Les militants des droits de l'homme en Argentine infèrent du témoignage d'Abrams qu'à travers les relations diplomatiques entre les Etats-Unis et l'Argentine, qui ne faisait pas grand effort pour cacher la réalité de la situation devant les représentants nord-américains (ce qui montre bien qu'ils ne craignaient pas grand-chose de la vertu de l'Oncle Sam), la CIA et le FBI pourraient être en possession d'informations essentielles pour l'identification des enfants volés (aujourd'hui des adultes, souvent mariés et eux-mêmes parents, mais sous une identité fausse) et des couples, complices de la Dictature pour la plupart d'entre eux, qui les ont adoptés suivant des procédures frauduleuses.
Pour en savoir plus :
lire l'article complet, avec ses pièces déclassifiées, dans la version en ligne de Página/12
(1) Euphémisme pour désigner la répression sanglante de la dictature, conçue comme une guerre contre la subversion (de l'idéologie des droits de l'homme). Au moment où a lieu cette conversation dans le cadre somptueux de ce bar de luxe, l'ONG Abuelas de Plaza de Mayo existe et cherche déjà des tout-petits, dont la plupart n'ont pas encore 5 ans.

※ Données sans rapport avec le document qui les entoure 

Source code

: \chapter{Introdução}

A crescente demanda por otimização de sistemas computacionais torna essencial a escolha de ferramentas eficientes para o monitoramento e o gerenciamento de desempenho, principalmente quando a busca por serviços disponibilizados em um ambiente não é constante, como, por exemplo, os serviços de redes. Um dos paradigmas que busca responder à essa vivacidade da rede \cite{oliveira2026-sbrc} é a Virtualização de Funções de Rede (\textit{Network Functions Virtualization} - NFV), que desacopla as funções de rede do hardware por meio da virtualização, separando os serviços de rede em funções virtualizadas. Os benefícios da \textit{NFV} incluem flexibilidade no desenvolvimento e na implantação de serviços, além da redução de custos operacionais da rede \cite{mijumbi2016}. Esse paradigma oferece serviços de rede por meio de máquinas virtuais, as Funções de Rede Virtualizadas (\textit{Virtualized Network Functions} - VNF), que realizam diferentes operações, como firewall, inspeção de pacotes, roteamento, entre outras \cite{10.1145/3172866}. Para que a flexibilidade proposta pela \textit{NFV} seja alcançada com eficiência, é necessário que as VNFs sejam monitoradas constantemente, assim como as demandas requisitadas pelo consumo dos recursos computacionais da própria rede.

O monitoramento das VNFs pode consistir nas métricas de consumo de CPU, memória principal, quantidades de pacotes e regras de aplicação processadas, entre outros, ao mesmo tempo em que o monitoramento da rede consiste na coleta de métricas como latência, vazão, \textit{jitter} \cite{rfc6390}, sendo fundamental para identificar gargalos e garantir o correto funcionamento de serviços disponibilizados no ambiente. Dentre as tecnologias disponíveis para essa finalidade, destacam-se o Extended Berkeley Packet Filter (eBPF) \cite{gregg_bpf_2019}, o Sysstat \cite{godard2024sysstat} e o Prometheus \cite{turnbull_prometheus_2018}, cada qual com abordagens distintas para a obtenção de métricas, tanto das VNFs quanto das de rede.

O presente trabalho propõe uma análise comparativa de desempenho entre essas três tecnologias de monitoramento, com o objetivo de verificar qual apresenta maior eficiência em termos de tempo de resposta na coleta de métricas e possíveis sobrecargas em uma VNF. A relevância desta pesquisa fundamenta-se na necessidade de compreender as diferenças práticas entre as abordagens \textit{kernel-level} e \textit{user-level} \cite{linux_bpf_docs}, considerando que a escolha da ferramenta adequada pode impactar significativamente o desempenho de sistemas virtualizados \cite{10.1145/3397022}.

(2) Tout ce vocabulaire est vraiment très étonnant. On parlait alors de disparus justement pour ne pas parler de morts, les familles parce qu'elles espéraient les retrouver vivants et les militaires parce qu'ils tentaient de les faire passer pour des lâches, voire des traîtres qui avaient fui le pays (de préférence pour un pays du bloc communiste) ou des fugueurs de droit commun.
(3) Quelle sensibilité chez tous ces braves gens ! Des coeurs en or dans des corps de tortionnaire...
(4) Comment ne pas fondre d'attendrissement devant tant de bonne volonté de part et d'autre !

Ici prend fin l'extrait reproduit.